Впилась ногтями в его руку, и он завыл от боли, как собака.
Я отпустила его, и он отпрыгнул, с ненавистью глядя на меня.
– Ты меня даже поймать не сможешь, – сказала я.
И побежала домой, не оглядываясь, ликуя и мучаясь одновременно, отрезанная от всего остального мира.
Почему я не спросила о ней отца? Я спрашивала, когда была младше.
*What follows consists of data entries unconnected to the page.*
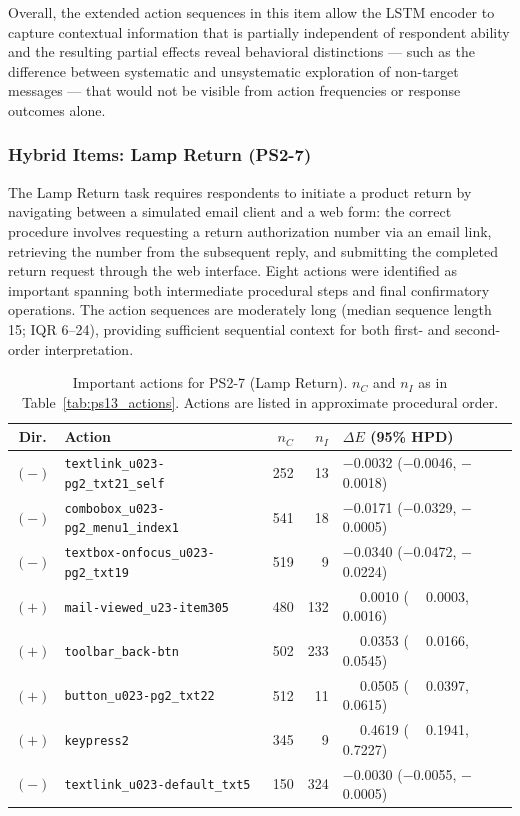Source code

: Overall, the extended action sequences in this item allow the LSTM encoder to capture contextual information that is partially independent of respondent ability and the resulting partial effects reveal behavioral distinctions --- such as the difference between systematic and unsystematic exploration of non-target messages --- that would not be visible from action frequencies or response outcomes alone.

\subsubsection{Hybrid Items: Lamp Return (PS2-7)}

The Lamp Return task requires respondents to initiate a product return by navigating between a simulated email client and a web form: the correct procedure involves requesting a return authorization number via an email link, retrieving the number from the subsequent reply, and submitting the completed return request through the web interface. Eight actions were identified as important spanning both intermediate procedural steps and final confirmatory operations. The action sequences are moderately long (median sequence length 15; IQR 6--24), providing sufficient sequential context for both first- and second-order interpretation.

\begin{table}[htb]
\centering
\small
\begin{tabular}{clrrl}
\toprule
Dir. & Action & $n_C$ & $n_I$ & $\Delta E$ (95\% HPD) \\
\midrule
$(-)$ & \texttt{textlink\_u023-pg2\_txt21\_self}    & 252 &  13 & $-$0.0032 ($-$0.0046, $-$0.0018) \\
$(-)$ & \texttt{combobox\_u023-pg2\_menu1\_index1}  & 541 &  18 & $-$0.0171 ($-$0.0329, $-$0.0005) \\
$(-)$ & \texttt{textbox-onfocus\_u023-pg2\_txt19}  & 519 &   9 & $-$0.0340 ($-$0.0472, $-$0.0224) \\
$(+)$ & \texttt{mail-viewed\_u23-item305}          & 480 & 132 & $\phantom{-}$0.0010 ($\phantom{-}$0.0003, $\phantom{-}$0.0016) \\
$(+)$ & \texttt{toolbar\_back-btn}                & 502 & 233 & $\phantom{-}$0.0353 ($\phantom{-}$0.0166, $\phantom{-}$0.0545) \\
$(+)$ & \texttt{button\_u023-pg2\_txt22}           & 512 &  11 & $\phantom{-}$0.0505 ($\phantom{-}$0.0397, $\phantom{-}$0.0615) \\
$(+)$ & \texttt{keypress2}                        & 345 &   9 & $\phantom{-}$0.4619 ($\phantom{-}$0.1941, $\phantom{-}$0.7227) \\
$(-)$ & \texttt{textlink\_u023-default\_txt5}      & 150 & 324 & $-$0.0030 ($-$0.0055, $-$0.0005) \\
\bottomrule
\end{tabular}
\caption{Important actions for PS2-7 (Lamp Return). $n_C$ and $n_I$ as in Table~\ref{tab:ps13_actions}. Actions are listed in approximate procedural order.}
\label{tab:ps27_actions}
\end{table}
Однажды в мрачной ярости я заорала на него:
– Дети говорят, мама в дурдоме!
Темное облако боли прошло по его лицу, но он произнес спокойно, словно сдерживаясь изо всех сил:
– Твоя мать умерла, Розмари. Чем быстрее ты это примешь, тем лучше для тебя.
И отвернулся.
Видите, еще до того, как все началось – то, что привело меня сюда, – еще до того у меня в этом мире почти никого не было. Была собака Утя, была Джейни. И все. Отец не проявлял ко мне жестокости, но и не слишком обо мне пекся. Маленькой он посылал меня в деревенскую школу, но к тому времени я уже давно туда не ходила. Меня там не любили, и я никого не любила. Дети считали, что я важничаю и вообще странная. Звали меня Болотной, что отчасти было правдой. У меня какое-то время была гувернантка, мисс Кэннедайн. Она мне нравилась, она была ко мне добра, но потом внезапно уехала, как сказал отец, из-за того, что «у нее что-то случилось». Когда она уехала, я плакала без остановки. Он временами грозился отправить меня в интернат, но так и не отправил. Думаю, у него денег не хватало. Как бы то ни было, к пятнадцатому моему дню рождения обо мне все почти забыли.
Целыми днями я исследовала округу, читала или коротала время у Джейни. Джейни меня звала своей «розой-дичком», и, наверное, так оно и было. Меня ничему не учили, по дому я почти ничего не делала, и никто за мной не приглядывал. Я сносно умела читать и писать благодаря мучительному школьному детству – и тому, что милая мисс Кэннедайн заставляла меня учить буквы, – но считала из рук вон плохо. Иногда я вбегала в дом и пугала отца, и он смотрел на меня так, словно одичавший ребенок, живший в его доме, вызывал у него отвращение. «Ты похожа на дворняжку», – говорил он, а еще называл меня диким зверьком. Кричал, призывая Фейрбразер, та пыталась расчесать мне волосы и, когда у нее не получалось, ругаясь, отстригала их по плечи и смазывала жиром, чтобы расческа прошла сквозь колтуны. Она дергала меня за волосы, рывками, пока на голове не начинала болеть кожа, а в глазах у меня не появлялись слезы. Каждую неделю в субботу она упихивала меня в ванну – у огня, если дело было зимой, – и скребла до ссадин, пока не обдирала, как выпотрошенную рыбу.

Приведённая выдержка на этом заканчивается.